- **Data extract**
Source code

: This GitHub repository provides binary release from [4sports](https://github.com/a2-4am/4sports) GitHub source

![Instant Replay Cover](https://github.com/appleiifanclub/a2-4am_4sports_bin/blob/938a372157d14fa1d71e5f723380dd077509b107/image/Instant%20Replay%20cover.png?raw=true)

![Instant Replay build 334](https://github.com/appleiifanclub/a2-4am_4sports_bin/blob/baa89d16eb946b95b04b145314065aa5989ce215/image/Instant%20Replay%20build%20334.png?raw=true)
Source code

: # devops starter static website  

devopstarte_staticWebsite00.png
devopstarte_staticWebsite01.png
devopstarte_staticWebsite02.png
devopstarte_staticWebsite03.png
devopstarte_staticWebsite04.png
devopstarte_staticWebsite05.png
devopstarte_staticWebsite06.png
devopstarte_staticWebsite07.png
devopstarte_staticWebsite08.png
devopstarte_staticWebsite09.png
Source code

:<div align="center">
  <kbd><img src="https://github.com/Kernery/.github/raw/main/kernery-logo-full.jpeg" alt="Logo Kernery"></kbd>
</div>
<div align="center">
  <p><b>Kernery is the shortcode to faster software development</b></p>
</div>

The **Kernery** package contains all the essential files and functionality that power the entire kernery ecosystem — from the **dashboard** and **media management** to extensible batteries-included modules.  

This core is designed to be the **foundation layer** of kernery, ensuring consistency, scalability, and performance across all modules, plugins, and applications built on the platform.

- **Assignment**
From the line containing "devopstarte_staticWebsite09.png" through the last line of the records above, reproduce every line exactly.

- **Result for this exercise**
devopstarte_staticWebsite09.png
Source code

:<div align="center">
  <kbd><img src="https://github.com/Kernery/.github/raw/main/kernery-logo-full.jpeg" alt="Logo Kernery"></kbd>
</div>
<div align="center">
  <p><b>Kernery is the shortcode to faster software development</b></p>
</div>

The **Kernery** package contains all the essential files and functionality that power the entire kernery ecosystem — from the **dashboard** and **media management** to extensible batteries-included modules.  

This core is designed to be the **foundation layer** of kernery, ensuring consistency, scalability, and performance across all modules, plugins, and applications built on the platform.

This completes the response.